### What is needed:
Set down, word for word, the stretch of lines from the one containing "- Total: Faster delivery" to the end of the records below.

Start of Supplied entries

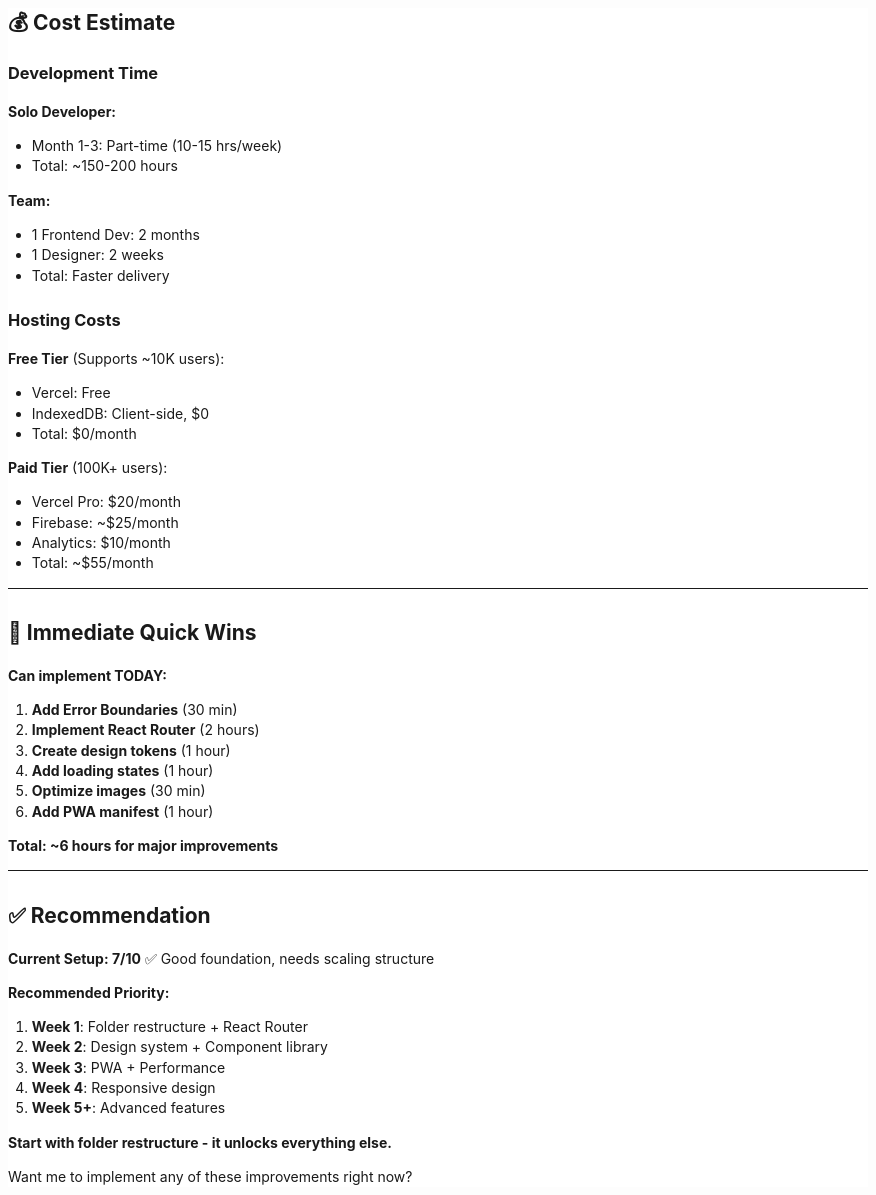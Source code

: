 
## 💰 Cost Estimate

### Development Time

**Solo Developer:**
- Month 1-3: Part-time (10-15 hrs/week)
- Total: ~150-200 hours

**Team:**
- 1 Frontend Dev: 2 months
- 1 Designer: 2 weeks
- Total: Faster delivery

### Hosting Costs

**Free Tier** (Supports ~10K users):
- Vercel: Free
- IndexedDB: Client-side, $0
- Total: $0/month

**Paid Tier** (100K+ users):
- Vercel Pro: $20/month
- Firebase: ~$25/month
- Analytics: $10/month
- Total: ~$55/month

---

## 🎉 Immediate Quick Wins

**Can implement TODAY:**

1. **Add Error Boundaries** (30 min)
2. **Implement React Router** (2 hours)
3. **Create design tokens** (1 hour)
4. **Add loading states** (1 hour)
5. **Optimize images** (30 min)
6. **Add PWA manifest** (1 hour)

**Total: ~6 hours for major improvements**

---

## ✅ Recommendation

**Current Setup: 7/10** ✅ Good foundation, needs scaling structure

**Recommended Priority:**

1. **Week 1**: Folder restructure + React Router
2. **Week 2**: Design system + Component library  
3. **Week 3**: PWA + Performance
4. **Week 4**: Responsive design
5. **Week 5+**: Advanced features

**Start with folder restructure - it unlocks everything else.**

Want me to implement any of these improvements right now?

End of Supplied entries

### Written response:
- Total: Faster delivery

### Hosting Costs

**Free Tier** (Supports ~10K users):
- Vercel: Free
- IndexedDB: Client-side, $0
- Total: $0/month

**Paid Tier** (100K+ users):
- Vercel Pro: $20/month
- Firebase: ~$25/month
- Analytics: $10/month
- Total: ~$55/month

---

## 🎉 Immediate Quick Wins

**Can implement TODAY:**

1. **Add Error Boundaries** (30 min)
2. **Implement React Router** (2 hours)
3. **Create design tokens** (1 hour)
4. **Add loading states** (1 hour)
5. **Optimize images** (30 min)
6. **Add PWA manifest** (1 hour)

**Total: ~6 hours for major improvements**

---

## ✅ Recommendation

**Current Setup: 7/10** ✅ Good foundation, needs scaling structure

**Recommended Priority:**

1. **Week 1**: Folder restructure + React Router
2. **Week 2**: Design system + Component library  
3. **Week 3**: PWA + Performance
4. **Week 4**: Responsive design
5. **Week 5+**: Advanced features

**Start with folder restructure - it unlocks everything else.**

Want me to implement any of these improvements right now?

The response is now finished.